## Source material
BEGIN

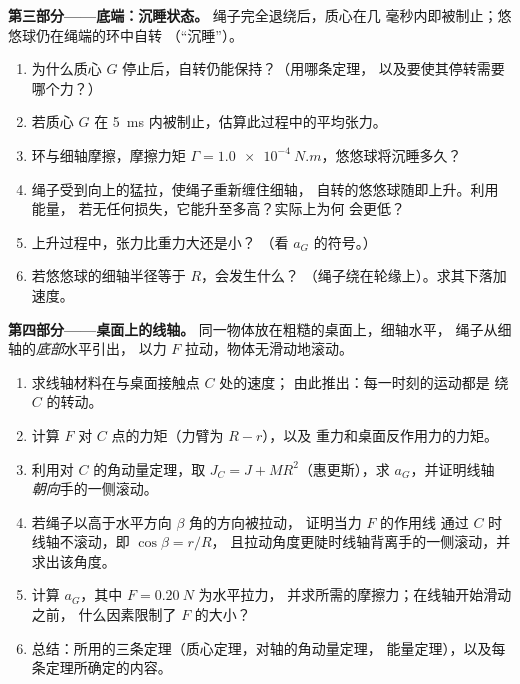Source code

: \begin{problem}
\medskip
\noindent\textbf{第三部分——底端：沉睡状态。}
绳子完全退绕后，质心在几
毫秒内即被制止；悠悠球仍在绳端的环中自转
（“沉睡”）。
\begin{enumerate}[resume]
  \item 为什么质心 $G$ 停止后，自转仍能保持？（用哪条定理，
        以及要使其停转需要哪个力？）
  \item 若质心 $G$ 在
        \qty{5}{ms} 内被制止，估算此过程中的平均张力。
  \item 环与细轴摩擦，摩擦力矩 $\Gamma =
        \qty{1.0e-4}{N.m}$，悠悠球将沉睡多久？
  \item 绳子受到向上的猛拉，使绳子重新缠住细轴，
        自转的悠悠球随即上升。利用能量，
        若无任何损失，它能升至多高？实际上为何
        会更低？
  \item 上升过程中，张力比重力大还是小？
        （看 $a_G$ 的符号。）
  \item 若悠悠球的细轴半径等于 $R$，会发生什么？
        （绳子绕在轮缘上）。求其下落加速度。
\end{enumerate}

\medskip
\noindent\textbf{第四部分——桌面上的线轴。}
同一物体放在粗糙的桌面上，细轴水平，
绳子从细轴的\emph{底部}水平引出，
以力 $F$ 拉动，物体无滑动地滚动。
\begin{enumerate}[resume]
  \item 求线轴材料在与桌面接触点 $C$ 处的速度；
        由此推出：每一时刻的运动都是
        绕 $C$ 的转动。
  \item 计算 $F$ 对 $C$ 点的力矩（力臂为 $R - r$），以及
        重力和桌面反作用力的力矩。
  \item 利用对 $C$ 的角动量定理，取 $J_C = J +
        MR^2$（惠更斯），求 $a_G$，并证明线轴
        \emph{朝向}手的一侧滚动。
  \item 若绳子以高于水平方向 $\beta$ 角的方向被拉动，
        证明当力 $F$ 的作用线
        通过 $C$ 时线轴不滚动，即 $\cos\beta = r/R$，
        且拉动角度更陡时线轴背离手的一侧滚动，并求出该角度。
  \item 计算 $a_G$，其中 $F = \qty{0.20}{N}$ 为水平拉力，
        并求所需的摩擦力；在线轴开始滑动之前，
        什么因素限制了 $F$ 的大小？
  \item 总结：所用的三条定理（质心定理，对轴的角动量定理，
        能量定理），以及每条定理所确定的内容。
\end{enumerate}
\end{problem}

END

## Exercise requirements
There is a run of lines above from the one with "毫秒内即被制止；悠悠球仍在绳端的环中自转" to the one with "点的力矩（力臂为 $R - r$），以及"; print exactly that run, both ends included, and nothing else.

## Written answer
毫秒内即被制止；悠悠球仍在绳端的环中自转
（“沉睡”）。
\begin{enumerate}[resume]
  \item 为什么质心 $G$ 停止后，自转仍能保持？（用哪条定理，
        以及要使其停转需要哪个力？）
  \item 若质心 $G$ 在
        \qty{5}{ms} 内被制止，估算此过程中的平均张力。
  \item 环与细轴摩擦，摩擦力矩 $\Gamma =
        \qty{1.0e-4}{N.m}$，悠悠球将沉睡多久？
  \item 绳子受到向上的猛拉，使绳子重新缠住细轴，
        自转的悠悠球随即上升。利用能量，
        若无任何损失，它能升至多高？实际上为何
        会更低？
  \item 上升过程中，张力比重力大还是小？
        （看 $a_G$ 的符号。）
  \item 若悠悠球的细轴半径等于 $R$，会发生什么？
        （绳子绕在轮缘上）。求其下落加速度。
\end{enumerate}

\medskip
\noindent\textbf{第四部分——桌面上的线轴。}
同一物体放在粗糙的桌面上，细轴水平，
绳子从细轴的\emph{底部}水平引出，
以力 $F$ 拉动，物体无滑动地滚动。
\begin{enumerate}[resume]
  \item 求线轴材料在与桌面接触点 $C$ 处的速度；
        由此推出：每一时刻的运动都是
        绕 $C$ 的转动。
  \item 计算 $F$ 对 $C$ 点的力矩（力臂为 $R - r$），以及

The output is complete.